DATA IN THIS EXERCISE>

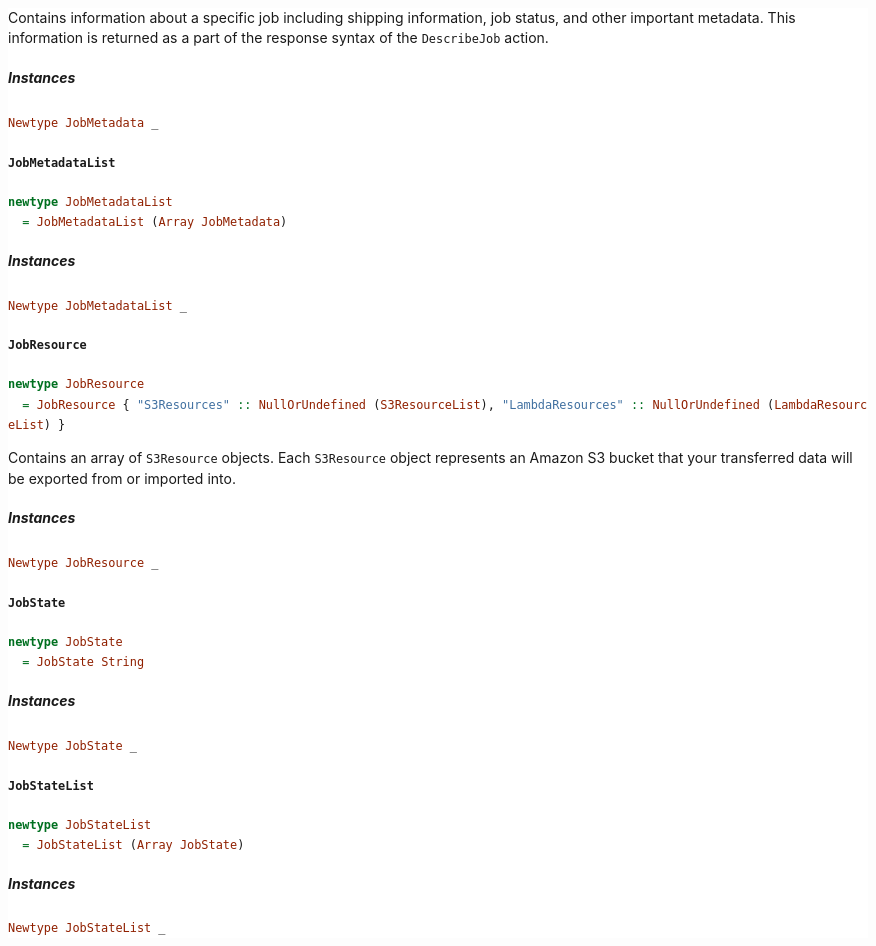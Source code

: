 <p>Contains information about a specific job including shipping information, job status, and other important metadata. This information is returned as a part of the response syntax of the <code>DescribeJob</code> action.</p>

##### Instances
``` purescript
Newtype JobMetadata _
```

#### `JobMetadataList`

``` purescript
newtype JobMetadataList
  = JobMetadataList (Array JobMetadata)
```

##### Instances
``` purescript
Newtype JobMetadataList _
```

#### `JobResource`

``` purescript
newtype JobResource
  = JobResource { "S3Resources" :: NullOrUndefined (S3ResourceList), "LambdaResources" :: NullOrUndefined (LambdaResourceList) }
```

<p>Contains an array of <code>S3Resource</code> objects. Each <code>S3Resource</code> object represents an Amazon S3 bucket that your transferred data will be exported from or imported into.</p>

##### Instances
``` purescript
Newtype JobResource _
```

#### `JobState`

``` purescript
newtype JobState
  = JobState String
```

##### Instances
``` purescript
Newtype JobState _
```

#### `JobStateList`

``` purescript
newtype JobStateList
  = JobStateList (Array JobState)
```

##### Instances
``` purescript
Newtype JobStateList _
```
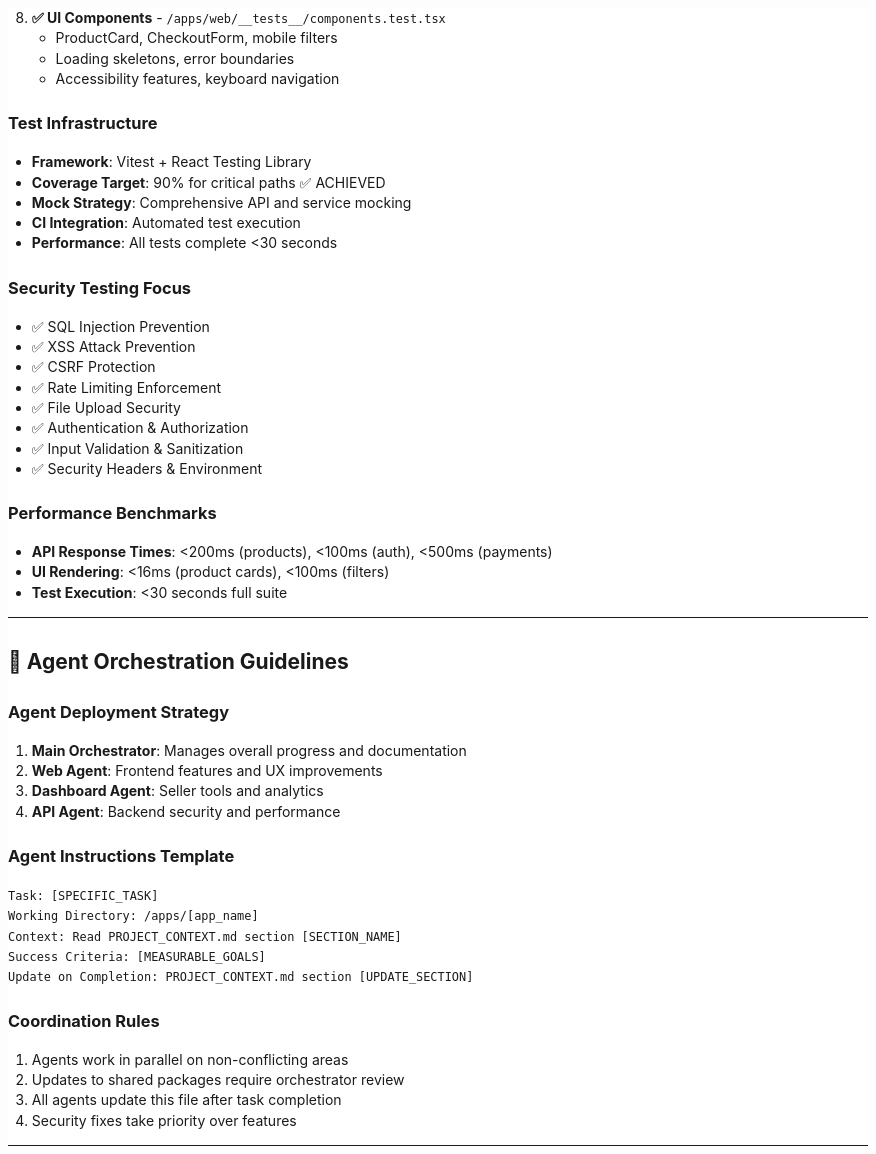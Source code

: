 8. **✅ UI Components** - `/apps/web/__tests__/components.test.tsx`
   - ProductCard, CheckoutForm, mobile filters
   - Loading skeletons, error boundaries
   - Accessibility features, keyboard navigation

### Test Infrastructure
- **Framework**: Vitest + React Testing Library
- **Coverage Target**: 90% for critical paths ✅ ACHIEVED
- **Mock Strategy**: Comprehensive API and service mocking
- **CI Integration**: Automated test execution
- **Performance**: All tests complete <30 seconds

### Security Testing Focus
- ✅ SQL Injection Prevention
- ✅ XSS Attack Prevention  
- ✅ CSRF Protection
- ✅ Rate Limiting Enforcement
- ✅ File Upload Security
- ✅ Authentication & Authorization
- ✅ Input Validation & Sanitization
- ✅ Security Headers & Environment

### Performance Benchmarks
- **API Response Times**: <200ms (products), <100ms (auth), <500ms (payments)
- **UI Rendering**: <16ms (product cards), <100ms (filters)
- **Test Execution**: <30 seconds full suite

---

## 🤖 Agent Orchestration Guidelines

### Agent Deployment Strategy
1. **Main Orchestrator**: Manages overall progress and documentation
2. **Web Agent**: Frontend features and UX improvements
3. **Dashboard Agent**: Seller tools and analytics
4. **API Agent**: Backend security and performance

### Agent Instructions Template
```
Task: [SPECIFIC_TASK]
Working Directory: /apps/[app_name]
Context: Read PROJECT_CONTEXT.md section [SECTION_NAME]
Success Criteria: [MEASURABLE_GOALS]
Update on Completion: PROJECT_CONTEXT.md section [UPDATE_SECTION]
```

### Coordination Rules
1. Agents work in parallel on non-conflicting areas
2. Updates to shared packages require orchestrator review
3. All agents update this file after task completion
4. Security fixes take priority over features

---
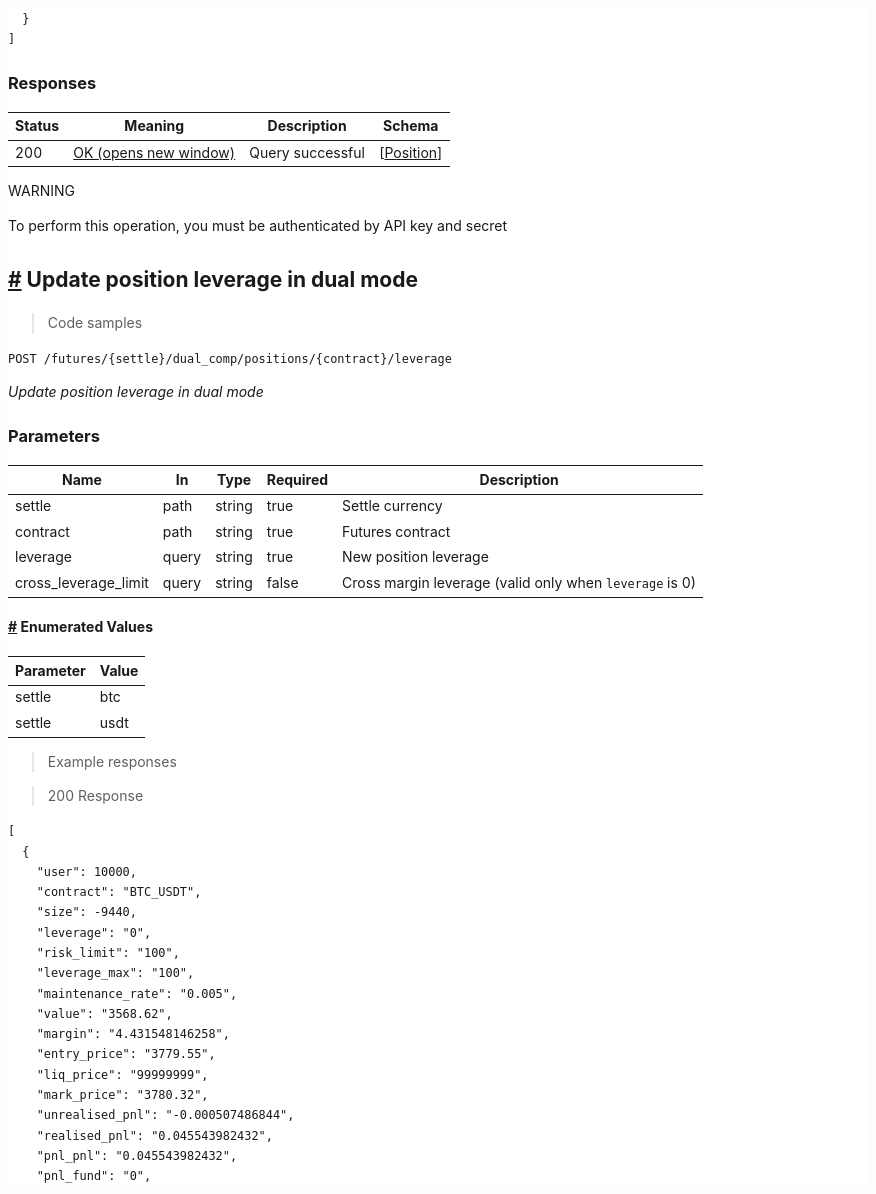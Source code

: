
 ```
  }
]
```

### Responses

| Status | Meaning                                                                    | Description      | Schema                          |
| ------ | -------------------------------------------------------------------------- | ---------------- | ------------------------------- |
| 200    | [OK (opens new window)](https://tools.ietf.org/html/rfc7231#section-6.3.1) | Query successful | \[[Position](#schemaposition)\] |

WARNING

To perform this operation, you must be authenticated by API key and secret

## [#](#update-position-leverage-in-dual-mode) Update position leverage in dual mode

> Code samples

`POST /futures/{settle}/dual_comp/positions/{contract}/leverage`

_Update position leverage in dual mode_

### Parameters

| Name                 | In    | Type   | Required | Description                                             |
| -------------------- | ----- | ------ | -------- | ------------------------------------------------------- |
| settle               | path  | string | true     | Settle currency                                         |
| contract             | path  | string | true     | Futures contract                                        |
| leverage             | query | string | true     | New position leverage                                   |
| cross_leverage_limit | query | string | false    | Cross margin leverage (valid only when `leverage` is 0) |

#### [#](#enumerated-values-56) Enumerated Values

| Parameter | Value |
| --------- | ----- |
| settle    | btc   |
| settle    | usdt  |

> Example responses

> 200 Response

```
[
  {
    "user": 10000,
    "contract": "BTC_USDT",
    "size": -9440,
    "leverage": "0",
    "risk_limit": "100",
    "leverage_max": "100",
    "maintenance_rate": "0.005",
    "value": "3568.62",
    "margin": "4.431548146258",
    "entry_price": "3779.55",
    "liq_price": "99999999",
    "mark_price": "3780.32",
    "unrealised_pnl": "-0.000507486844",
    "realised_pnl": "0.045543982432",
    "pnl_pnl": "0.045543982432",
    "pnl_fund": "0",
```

WORK INSTRUCTION> Give again the stretch of lines above from the one with "- ✅ CSRF Protection" through the one with "Required | Description", both ends kept, and copy no pictures.

ANSWER TO THIS PROBLEM>
- ✅ CSRF Protection
- ✅ Rate Limiting Enforcement
- ✅ File Upload Security
- ✅ Authentication & Authorization
- ✅ Input Validation & Sanitization
- ✅ Security Headers & Environment

### Performance Benchmarks
- **API Response Times**: <200ms (products), <100ms (auth), <500ms (payments)
- **UI Rendering**: <16ms (product cards), <100ms (filters)
- **Test Execution**: <30 seconds full suite

---

## 🤖 Agent Orchestration Guidelines

### Agent Deployment Strategy
1. **Main Orchestrator**: Manages overall progress and documentation
2. **Web Agent**: Frontend features and UX improvements
3. **Dashboard Agent**: Seller tools and analytics
4. **API Agent**: Backend security and performance

### Agent Instructions Template
```
Task: [SPECIFIC_TASK]
Working Directory: /apps/[app_name]
Context: Read PROJECT_CONTEXT.md section [SECTION_NAME]
Success Criteria: [MEASURABLE_GOALS]
Update on Completion: PROJECT_CONTEXT.md section [UPDATE_SECTION]
```

### Coordination Rules
1. Agents work in parallel on non-conflicting areas
2. Updates to shared packages require orchestrator review
3. All agents update this file after task completion
4. Security fixes take priority over features

---
Source code

:
 ```
  }
]
```

### Responses

| Status | Meaning                                                                    | Description      | Schema                          |
| ------ | -------------------------------------------------------------------------- | ---------------- | ------------------------------- |
| 200    | [OK (opens new window)](https://tools.ietf.org/html/rfc7231#section-6.3.1) | Query successful | \[[Position](#schemaposition)\] |

WARNING

To perform this operation, you must be authenticated by API key and secret

## [#](#update-position-leverage-in-dual-mode) Update position leverage in dual mode

> Code samples

`POST /futures/{settle}/dual_comp/positions/{contract}/leverage`

_Update position leverage in dual mode_

### Parameters

| Name                 | In    | Type   | Required | Description                                             |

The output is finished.